Ὑμεῖς ἐκ τοῦ πατρὸς τοῦ διαβόλου ἐστέ, καὶ τὰς ἐπιθυμίας τοῦ πατρὸς ὑμῶν θέλετε ποιεῖν. Ἐκεῖνος ἀνθρωποκτόνος ἦν ἀπ’ ἀρχῆς, καὶ ἐν τῇ ἀληθείᾳ οὐχ ἕστηκεν, ὅτι οὐκ ἔστιν ἀλήθεια ἐν αὐτῷ. Ὅταν λαλῇ τὸ ψεῦδος, ἐκ τῶν ἰδίων λαλεῖ: ὅτι ψεύστης ἐστὶν καὶ ὁ πατὴρ αὐτοῦ.
Vous avez pour père le diable, et vous voulez accomplir les désirs de votre père. Il a été meurtrier dès le commencement, et il ne se tient pas dans la vérité, parce qu'il n'y a pas de vérité en lui. Lorsqu'il profère le mensonge, il parle de son propre fonds ; car il est menteur et le père du mensonge. Jn 8, 44

 

Lucifer, Satan, le diable … nous avons tendance à en faire de parfaits équivalents ; il faut dire que ni les textes, ni les dogmes ni en général les Églises ne nous aident à y voir clair. Tout au plus y pouvons-nous lire des expressions du Mal - ce qui pose en tout cas plus de questions que n'y apporte de réponse. La référence au diable n'est pas si fréquente qu'on pourrait le croire - le terme diable n'apparaît que 32 fois et seulement dans le Nouveau Testament ; Satan 47 fois mais seulement 14 fois dans l'Ancien Testament dont 11 au début de Job ; quant à Lucifer, jamais : ce n'est que tardivement que l'on assimilera le diable à l'ange déchu (Augustin) et la Vulgate de Jérôme traduira effectivement le Eosphoros grec par Lucifer ( Job et Isaïe)

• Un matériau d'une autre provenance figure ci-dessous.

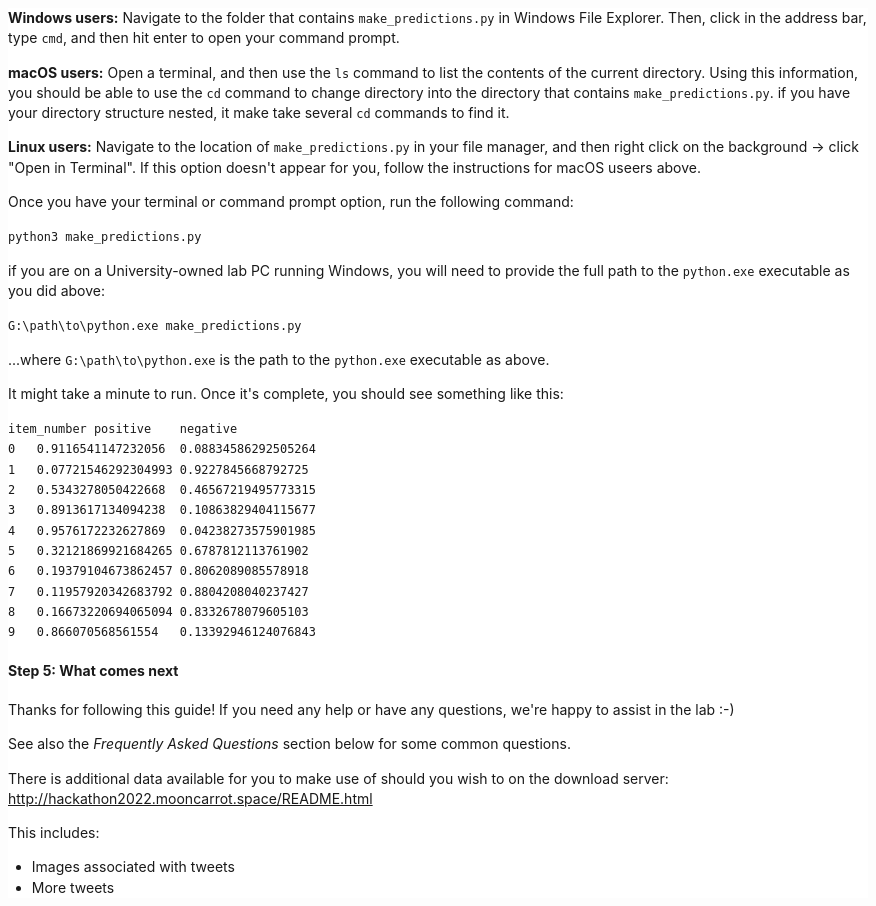 **Windows users:** Navigate to the folder that contains `make_predictions.py` in Windows File Explorer. Then, click in the address bar, type `cmd`, and then hit enter to open your command prompt.

**macOS users:** Open a terminal, and then use the `ls` command to list the contents of the current directory. Using this information, you should be able to use the `cd` command to change directory into the directory that contains `make_predictions.py`. if you have your directory structure nested, it make take several `cd` commands to find it.

**Linux users:** Navigate to the location of `make_predictions.py` in your file manager, and then right click on the background → click "Open in Terminal". If this option doesn't appear for you, follow the instructions for macOS useers above.

Once you have your terminal or command prompt option, run the following command:

```bash
python3 make_predictions.py
```

if you are on a University-owned lab PC running Windows, you will need to provide the full path to the `python.exe` executable as you did above:

```batch
G:\path\to\python.exe make_predictions.py
```

...where `G:\path\to\python.exe` is the path to the `python.exe` executable as above.

It might take a minute to run. Once it's complete, you should see something like this:

```tsv
item_number	positive	negative
0	0.9116541147232056	0.08834586292505264
1	0.07721546292304993	0.9227845668792725
2	0.5343278050422668	0.46567219495773315
3	0.8913617134094238	0.10863829404115677
4	0.9576172232627869	0.04238273575901985
5	0.32121869921684265	0.6787812113761902
6	0.19379104673862457	0.8062089085578918
7	0.11957920342683792	0.8804208040237427
8	0.16673220694065094	0.8332678079605103
9	0.866070568561554	0.13392946124076843
```


#### Step 5: What comes next
Thanks for following this guide! If you need any help or have any questions, we're happy to assist in the lab :-)

See also the *Frequently Asked Questions* section below for some common questions.

There is additional data available for you to make use of should you wish to on the download server: <http://hackathon2022.mooncarrot.space/README.html>

This includes:

 - Images associated with tweets
 - More tweets


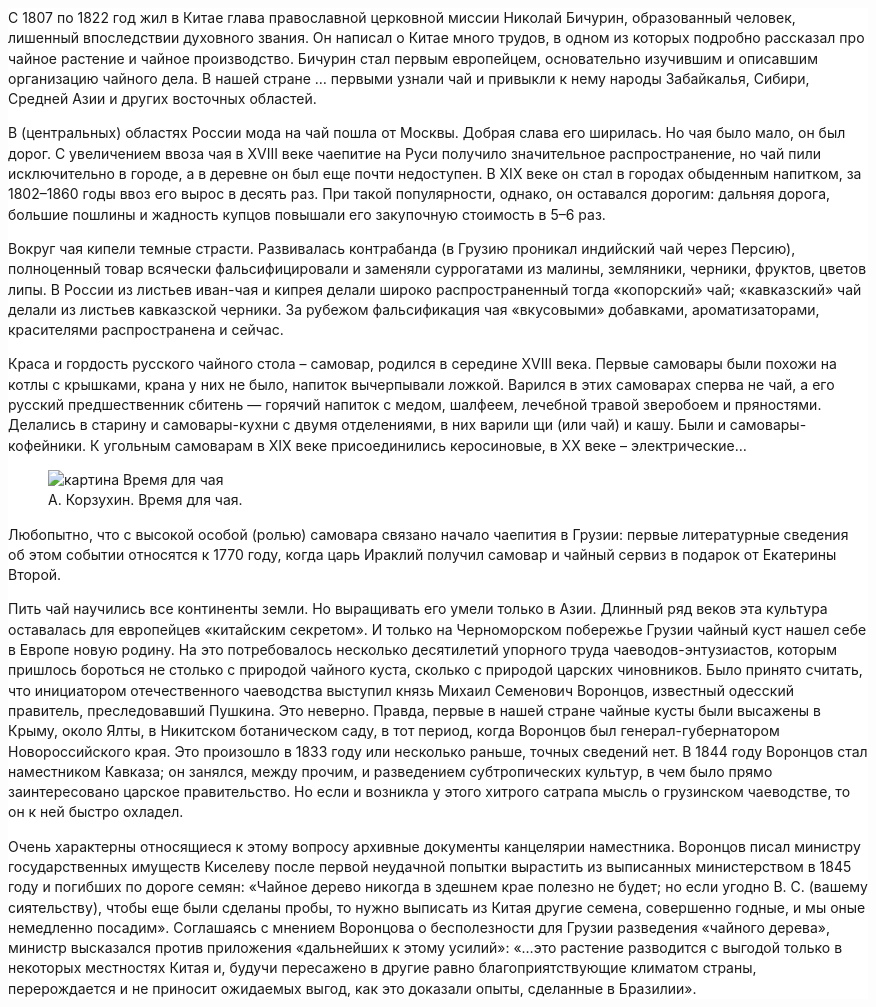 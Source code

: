 С 1807 по 1822 год жил в Китае глава православной церковной миссии Николай Бичурин, образованный человек, лишенный впоследствии духовного звания. Он написал о Китае много трудов, в одном из которых подробно рассказал про чайное растение и чайное производство. Бичурин стал первым европейцем, основательно изучившим и описавшим организацию чайного дела. В нашей стране … первыми узнали чай и привыкли к нему народы Забайкалья, Сибири, Средней Азии и других восточных областей.

В (центральных) областях России мода на чай пошла от Москвы. Добрая слава его ширилась. Но чая было мало, он был дорог. С увеличением ввоза чая в XVIII веке чаепитие на Руси получило значительное распространение, но чай пили исключительно в городе, а в деревне он был еще почти недоступен. В XIX веке он стал в городах обыденным напитком, за 1802–1860 годы ввоз его вырос в десять раз. При такой популярности, однако, он оставался дорогим: дальняя дорога, большие пошлины и жадность купцов повышали его закупочную стоимость в 5–6 раз.

Вокруг чая кипели темные страсти. Развивалась контрабанда (в Грузию проникал индийский чай через Персию), полноценный товар всячески фальсифицировали и заменяли суррогатами из малины, земляники, черники, фруктов, цветов липы. В России из листьев иван-чая и кипрея делали широко распространенный тогда «копорский» чай; «кавказский» чай делали из листьев кавказской черники. За рубежом фальсификация чая «вкусовыми» добавками, ароматизаторами, красителями распространена и сейчас.

Краса и гордость русского чайного стола – самовар, родился в середине XVIII века. Первые самовары были похожи на котлы с крышками, крана у них не было, напиток вычерпывали ложкой. Варился в этих самоварах сперва не чай, а его русский предшественник сбитень — горячий напиток с медом, шалфеем, лечебной травой зверобоем и пряностями. Делались в старину и самовары-кухни с двумя отделениями, в них варили щи (или чай) и кашу. Были и самовары-кофейники. К угольным самоварам в XIX веке присоединились керосиновые, в XX веке – электрические…

<figure class="align-center">
<img src="https://res.cloudinary.com/dqt3l509c/image/upload/v1756033032/a.-korzuhin-vremja-dlja-chaja_qzaoga.webp" alt="картина Время для чая">
<figcaption>А. Корзухин. Время для чая.</figcaption>
</figure>

Любопытно, что с высокой особой (ролью) самовара связано начало чаепития в Грузии: первые литературные сведения об этом событии относятся к 1770 году, когда царь Ираклий получил самовар и чайный сервиз в подарок от Екатерины Второй.

Пить чай научились все континенты земли. Но выращивать его умели только в Азии. Длинный ряд веков эта культура оставалась для европейцев «китайским секретом». И только на Черноморском побережье Грузии чайный куст нашел себе в Европе новую родину. На это потребовалось несколько десятилетий упорного труда чаеводов-энтузиастов, которым пришлось бороться не столько с природой чайного куста, сколько с природой царских чиновников. Было принято считать, что инициатором отечественного чаеводства выступил князь Михаил Семенович Воронцов, известный одесский правитель, преследовавший Пушкина. Это неверно. Правда, первые в нашей стране чайные кусты были высажены в Крыму, около Ялты, в Никитском ботаническом саду, в тот период, когда Воронцов был генерал-губернатором Новороссийского края. Это произошло в 1833 году или несколько раньше, точных сведений нет. В 1844 году Воронцов стал наместником Кавказа; он занялся, между прочим, и разведением субтропических культур, в чем было прямо заинтересовано царское правительство. Но если и возникла у этого хитрого сатрапа мысль о грузинском чаеводстве, то он к ней быстро охладел.

Очень характерны относящиеся к этому вопросу архивные документы канцелярии наместника. Воронцов писал министру государственных имуществ Киселеву после первой неудачной попытки вырастить из выписанных министерством в 1845 году и погибших по дороге семян: «Чайное дерево никогда в здешнем крае полезно не будет; но если угодно В. С. (вашему сиятельству), чтобы еще были сделаны пробы, то нужно выписать из Китая другие семена, совершенно годные, и мы оные немедленно посадим». Соглашаясь с мнением Воронцова о бесполезности для Грузии разведения «чайного дерева», министр высказался против приложения «дальнейших к этому усилий»: «…это растение разводится с выгодой только в некоторых местностях Китая и, будучи пересажено в другие равно благоприятствующие климатом страны, перерождается и не приносит ожидаемых выгод, как это доказали опыты, сделанные в Бразилии».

L'église gardera néanmoins l'idée que le diable, loin d'être seulement le principe du mal, est un être, qui s'oppose à Dieu. Ses représentations sont rares avant le VIe siècle, puis de plus en plus fréquentes d'apparaître ainsi sur les frontons des églises romanes puis dans ces scènes macabres mais satiriques aussi parfois de la pesée des âmes, sur le frontispice de maintes églises gothiques.

Que l’Église cherchât à alimenter la peur pour mieux rassembler les fidèles dans son giron ne fait pas question, même si cette stratégie, finalement, aura été assez tardive - et pas toujours efficace. Représenté comme être anthropomorphe effrayant, velu, avec des cornes, des griffes et les caractéristiques du bouc (cornes, pieds et queue fourchue) inspiré sans doute des légendes latines autour des incubes, il sera décrit un peu plus tard, par un Raoul Glaber notamment, comme un être de petite taille, la peau ridée, un visage difforme, le crâne allongé avec un museau de chien et des oreilles hérissées, une barbe de bouc, des griffes, les cheveux sales et raides, les dents d’un chien, une bosse sur le dos, les fesses pendantes, les vêtements malpropres …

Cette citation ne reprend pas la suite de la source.